Blevins turned the neighborhood around her church into a Neighborhood of Hope with the help of Pastor Jeff Newton, also executive director at Kokomo Urban Outreach.
She’s trying to engage her community as much as she can.
On Sunday nights, she hosts community meals at the church. It started with a hot dog cookout that brought in 17 people. Now, anywhere from 55 to 75 people come for meals weekly.
They also have crafts and games for children.
The people it brings in are all different, both socially and economically, she said.
Some of them ultimately choose to become members of the church. At least eight people have joined since coming to the meals.
Some are in that 18 to 35 demographic.
It’s not enough to make a huge difference if you’re crunching numbers, Blevins said. But to her, it’s a victory.
“It’s not just about numbers on a page,” she said.

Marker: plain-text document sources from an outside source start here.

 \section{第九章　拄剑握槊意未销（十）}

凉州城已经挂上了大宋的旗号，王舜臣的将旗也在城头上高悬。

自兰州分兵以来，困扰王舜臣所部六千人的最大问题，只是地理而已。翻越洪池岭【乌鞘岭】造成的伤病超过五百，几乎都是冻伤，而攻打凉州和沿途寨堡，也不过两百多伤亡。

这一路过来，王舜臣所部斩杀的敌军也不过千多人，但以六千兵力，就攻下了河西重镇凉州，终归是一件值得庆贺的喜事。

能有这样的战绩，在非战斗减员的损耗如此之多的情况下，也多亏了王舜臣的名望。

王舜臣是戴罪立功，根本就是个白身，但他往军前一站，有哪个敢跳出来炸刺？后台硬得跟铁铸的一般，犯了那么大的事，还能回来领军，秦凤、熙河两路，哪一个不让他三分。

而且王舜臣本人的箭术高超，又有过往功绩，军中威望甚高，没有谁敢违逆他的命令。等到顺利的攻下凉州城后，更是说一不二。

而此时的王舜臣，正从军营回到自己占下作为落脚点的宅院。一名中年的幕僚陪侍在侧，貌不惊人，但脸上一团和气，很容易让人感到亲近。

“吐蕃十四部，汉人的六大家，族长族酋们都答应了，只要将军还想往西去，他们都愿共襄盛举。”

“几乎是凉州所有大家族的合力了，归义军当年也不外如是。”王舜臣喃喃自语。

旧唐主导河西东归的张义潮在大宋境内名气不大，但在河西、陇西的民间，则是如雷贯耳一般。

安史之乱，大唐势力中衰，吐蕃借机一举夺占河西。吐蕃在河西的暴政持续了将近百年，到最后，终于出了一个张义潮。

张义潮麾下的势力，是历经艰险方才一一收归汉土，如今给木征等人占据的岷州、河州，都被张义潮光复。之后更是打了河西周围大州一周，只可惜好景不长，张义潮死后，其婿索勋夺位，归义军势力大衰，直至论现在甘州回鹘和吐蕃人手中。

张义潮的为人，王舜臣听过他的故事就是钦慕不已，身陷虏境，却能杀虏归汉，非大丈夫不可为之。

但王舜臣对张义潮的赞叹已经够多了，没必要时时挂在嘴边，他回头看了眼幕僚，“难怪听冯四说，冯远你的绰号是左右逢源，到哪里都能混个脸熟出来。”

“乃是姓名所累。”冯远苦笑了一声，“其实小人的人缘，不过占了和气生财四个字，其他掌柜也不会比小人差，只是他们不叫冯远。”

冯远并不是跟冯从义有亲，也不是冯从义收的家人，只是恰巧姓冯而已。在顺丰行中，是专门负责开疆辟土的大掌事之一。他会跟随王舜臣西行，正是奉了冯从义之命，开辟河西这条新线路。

Blevins said because there aren’t 1,000 members in her flock, she knows most of them personally. They’re like family.
That’s what drew one young man to her church, she said. He felt bullied and ostracized at his previous church home but was welcomed at Main Street.
“The big churches may speak to the volumes,” she said. “But this young man felt safe here.”
The ultimate goal is to reach people and deliver the word of God to them. Sometimes that’s in the pews at church, and sometimes that’s out in the street.
If church attendance dwindles further, Blevins said her congregation will have to find new ways to minister to people.
She will never stop delivering the good news, though.
“The pathway may just look a little different,” she said.